## Exercise prompt
Using the data beneath, show every line that includes the word "following".

(Source texts of formatted documents)
+--

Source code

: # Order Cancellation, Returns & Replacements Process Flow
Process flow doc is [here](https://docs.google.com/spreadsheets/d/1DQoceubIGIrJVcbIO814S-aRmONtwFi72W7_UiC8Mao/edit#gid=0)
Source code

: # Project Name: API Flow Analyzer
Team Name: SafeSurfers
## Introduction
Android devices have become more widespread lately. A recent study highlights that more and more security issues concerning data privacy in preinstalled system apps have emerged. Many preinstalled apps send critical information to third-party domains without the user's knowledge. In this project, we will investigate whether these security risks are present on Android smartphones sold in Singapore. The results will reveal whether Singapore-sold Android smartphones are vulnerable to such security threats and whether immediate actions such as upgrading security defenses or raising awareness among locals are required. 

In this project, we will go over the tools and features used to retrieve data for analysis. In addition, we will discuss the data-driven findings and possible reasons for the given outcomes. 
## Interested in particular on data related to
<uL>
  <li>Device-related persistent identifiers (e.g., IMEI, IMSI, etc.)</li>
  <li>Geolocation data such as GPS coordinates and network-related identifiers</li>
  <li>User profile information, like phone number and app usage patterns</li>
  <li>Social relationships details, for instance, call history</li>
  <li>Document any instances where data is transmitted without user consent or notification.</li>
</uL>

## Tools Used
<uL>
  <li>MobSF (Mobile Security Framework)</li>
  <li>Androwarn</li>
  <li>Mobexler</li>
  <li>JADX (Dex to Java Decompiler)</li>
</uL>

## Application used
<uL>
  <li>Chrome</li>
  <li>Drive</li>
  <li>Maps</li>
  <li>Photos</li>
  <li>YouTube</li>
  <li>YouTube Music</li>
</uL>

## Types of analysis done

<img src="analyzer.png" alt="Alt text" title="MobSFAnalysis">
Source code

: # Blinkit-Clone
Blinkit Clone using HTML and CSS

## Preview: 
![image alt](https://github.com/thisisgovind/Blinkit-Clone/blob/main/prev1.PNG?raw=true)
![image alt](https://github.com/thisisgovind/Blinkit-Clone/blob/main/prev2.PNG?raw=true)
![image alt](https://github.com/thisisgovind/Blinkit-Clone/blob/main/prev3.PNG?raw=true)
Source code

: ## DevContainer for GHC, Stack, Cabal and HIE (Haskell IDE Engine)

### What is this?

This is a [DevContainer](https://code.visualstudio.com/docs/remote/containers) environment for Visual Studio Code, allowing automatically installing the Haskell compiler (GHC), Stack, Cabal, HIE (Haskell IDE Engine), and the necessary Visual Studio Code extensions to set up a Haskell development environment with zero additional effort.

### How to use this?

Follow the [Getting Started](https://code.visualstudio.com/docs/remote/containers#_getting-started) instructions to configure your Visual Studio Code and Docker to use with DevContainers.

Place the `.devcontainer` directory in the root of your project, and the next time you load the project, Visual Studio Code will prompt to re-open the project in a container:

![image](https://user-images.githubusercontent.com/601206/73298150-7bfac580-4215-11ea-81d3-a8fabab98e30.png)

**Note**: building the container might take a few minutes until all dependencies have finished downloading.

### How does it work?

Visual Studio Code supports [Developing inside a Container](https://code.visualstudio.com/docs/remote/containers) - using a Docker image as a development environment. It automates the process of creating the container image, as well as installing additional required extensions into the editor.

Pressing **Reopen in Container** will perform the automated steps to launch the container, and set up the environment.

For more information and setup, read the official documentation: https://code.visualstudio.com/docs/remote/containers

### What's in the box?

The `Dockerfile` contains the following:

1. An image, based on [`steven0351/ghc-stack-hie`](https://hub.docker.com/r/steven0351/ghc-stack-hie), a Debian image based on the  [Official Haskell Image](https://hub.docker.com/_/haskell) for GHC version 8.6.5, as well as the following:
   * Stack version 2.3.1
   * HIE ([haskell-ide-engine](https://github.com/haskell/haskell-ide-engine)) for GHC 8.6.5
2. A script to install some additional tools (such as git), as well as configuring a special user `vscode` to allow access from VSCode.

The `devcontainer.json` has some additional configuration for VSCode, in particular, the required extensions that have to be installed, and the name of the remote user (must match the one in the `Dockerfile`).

+--

## Your solution
The `Dockerfile` contains the following:
1. An image, based on [`steven0351/ghc-stack-hie`](https://hub.docker.com/r/steven0351/ghc-stack-hie), a Debian image based on the  [Official Haskell Image](https://hub.docker.com/_/haskell) for GHC version 8.6.5, as well as the following:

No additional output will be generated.